Data for analysis
________

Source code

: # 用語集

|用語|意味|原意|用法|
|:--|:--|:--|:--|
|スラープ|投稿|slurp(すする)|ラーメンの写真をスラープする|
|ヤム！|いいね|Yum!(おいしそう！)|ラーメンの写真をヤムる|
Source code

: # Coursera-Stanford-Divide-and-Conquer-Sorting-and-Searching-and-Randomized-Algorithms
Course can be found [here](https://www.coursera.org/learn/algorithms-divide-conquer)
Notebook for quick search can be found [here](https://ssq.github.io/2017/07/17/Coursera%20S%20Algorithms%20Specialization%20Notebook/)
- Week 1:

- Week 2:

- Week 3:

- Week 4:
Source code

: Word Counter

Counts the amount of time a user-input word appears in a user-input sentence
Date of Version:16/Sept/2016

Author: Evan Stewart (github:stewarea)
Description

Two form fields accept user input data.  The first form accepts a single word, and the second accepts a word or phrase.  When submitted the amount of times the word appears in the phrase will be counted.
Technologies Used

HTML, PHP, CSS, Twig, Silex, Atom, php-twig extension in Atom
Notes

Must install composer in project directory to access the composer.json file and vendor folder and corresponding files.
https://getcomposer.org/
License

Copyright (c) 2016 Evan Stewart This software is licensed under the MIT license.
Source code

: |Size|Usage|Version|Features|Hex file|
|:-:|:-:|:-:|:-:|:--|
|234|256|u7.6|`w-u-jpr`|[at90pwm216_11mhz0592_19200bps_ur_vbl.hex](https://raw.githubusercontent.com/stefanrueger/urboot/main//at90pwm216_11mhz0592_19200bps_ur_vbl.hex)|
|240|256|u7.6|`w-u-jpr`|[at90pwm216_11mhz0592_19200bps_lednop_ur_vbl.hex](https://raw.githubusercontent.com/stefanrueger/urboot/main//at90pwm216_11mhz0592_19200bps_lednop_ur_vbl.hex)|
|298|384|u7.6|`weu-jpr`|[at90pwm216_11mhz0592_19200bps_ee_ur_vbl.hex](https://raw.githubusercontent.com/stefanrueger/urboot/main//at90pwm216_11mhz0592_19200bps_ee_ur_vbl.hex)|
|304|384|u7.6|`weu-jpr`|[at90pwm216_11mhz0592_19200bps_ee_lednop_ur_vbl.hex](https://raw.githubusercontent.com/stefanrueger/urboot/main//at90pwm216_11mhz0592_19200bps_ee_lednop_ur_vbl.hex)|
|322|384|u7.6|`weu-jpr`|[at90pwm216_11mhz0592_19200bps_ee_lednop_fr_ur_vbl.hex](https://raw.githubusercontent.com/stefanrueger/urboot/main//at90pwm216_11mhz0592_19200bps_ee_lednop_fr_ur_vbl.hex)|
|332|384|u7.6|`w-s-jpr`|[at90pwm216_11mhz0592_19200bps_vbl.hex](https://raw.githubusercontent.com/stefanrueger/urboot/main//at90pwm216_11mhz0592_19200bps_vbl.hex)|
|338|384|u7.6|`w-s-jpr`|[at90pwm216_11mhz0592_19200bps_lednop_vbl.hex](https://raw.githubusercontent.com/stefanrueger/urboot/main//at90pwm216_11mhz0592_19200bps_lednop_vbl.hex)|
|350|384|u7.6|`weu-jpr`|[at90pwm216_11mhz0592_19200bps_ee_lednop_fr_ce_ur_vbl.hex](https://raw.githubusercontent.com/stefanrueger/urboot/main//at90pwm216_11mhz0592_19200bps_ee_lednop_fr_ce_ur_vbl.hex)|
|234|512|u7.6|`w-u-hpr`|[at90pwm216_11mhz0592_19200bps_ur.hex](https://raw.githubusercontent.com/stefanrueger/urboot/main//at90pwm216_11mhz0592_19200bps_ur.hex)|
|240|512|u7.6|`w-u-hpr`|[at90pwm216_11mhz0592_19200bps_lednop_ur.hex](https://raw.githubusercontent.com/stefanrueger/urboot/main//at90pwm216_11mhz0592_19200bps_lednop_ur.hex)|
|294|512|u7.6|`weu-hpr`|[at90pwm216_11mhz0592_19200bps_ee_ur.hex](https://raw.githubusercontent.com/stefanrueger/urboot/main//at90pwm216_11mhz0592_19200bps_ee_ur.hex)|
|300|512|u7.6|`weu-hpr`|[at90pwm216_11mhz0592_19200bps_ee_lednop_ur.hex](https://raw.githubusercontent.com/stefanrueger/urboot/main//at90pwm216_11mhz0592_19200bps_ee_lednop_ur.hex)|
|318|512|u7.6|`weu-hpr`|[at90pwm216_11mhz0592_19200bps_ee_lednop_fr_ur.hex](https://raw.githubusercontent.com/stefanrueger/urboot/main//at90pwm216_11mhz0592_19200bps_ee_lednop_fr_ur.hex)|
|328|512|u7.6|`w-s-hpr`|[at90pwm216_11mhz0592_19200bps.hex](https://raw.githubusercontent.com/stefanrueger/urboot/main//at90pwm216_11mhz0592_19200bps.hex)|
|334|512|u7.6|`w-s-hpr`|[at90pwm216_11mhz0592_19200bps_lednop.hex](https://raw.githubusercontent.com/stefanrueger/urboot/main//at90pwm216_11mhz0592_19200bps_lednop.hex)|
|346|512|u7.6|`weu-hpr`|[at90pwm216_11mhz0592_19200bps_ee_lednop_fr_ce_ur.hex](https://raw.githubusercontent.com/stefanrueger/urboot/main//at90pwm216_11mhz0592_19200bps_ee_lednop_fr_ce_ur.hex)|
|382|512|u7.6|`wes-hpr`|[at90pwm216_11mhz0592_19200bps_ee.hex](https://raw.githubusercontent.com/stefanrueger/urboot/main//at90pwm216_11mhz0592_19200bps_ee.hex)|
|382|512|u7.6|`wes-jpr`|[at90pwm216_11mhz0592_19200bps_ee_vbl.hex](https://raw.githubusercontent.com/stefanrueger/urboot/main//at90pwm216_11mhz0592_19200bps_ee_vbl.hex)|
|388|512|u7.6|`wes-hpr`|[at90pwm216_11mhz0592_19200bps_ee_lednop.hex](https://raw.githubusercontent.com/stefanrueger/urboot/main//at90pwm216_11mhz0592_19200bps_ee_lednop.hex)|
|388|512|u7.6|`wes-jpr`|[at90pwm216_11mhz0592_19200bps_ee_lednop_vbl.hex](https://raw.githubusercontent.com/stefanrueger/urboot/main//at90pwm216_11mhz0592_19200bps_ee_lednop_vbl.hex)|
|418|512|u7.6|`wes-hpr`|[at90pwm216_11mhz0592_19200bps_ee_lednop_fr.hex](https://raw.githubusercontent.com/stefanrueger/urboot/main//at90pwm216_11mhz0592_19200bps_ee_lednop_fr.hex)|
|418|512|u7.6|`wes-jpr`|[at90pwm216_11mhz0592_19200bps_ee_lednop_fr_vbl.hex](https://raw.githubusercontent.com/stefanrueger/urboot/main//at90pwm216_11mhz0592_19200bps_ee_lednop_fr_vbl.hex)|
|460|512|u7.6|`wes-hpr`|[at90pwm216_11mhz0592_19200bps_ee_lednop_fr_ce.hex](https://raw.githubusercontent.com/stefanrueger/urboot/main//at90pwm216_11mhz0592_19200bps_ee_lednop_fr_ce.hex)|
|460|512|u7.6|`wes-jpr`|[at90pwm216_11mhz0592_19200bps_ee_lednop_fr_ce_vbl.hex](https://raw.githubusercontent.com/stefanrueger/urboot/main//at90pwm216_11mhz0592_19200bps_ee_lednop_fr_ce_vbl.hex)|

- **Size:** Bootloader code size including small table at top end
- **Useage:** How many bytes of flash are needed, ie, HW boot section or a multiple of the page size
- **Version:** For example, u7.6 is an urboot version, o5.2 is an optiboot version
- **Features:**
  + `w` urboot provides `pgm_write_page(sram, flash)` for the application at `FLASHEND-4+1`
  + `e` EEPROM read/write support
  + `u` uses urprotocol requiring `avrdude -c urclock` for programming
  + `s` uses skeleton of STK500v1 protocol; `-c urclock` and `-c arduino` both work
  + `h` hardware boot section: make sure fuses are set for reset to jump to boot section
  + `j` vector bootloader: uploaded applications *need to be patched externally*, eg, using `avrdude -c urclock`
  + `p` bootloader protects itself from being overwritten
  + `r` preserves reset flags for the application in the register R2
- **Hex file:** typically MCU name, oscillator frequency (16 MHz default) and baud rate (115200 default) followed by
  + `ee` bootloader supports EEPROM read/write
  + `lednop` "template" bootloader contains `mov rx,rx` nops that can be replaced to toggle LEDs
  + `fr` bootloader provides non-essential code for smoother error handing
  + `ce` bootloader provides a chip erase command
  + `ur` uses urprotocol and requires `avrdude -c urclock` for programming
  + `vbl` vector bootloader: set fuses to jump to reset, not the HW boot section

________

Task details
Pull every line containing the word "avrdude" out of the listing.

Result of this exercise
  + `u` uses urprotocol requiring `avrdude -c urclock` for programming
  + `j` vector bootloader: uploaded applications *need to be patched externally*, eg, using `avrdude -c urclock`
  + `ur` uses urprotocol and requires `avrdude -c urclock` for programming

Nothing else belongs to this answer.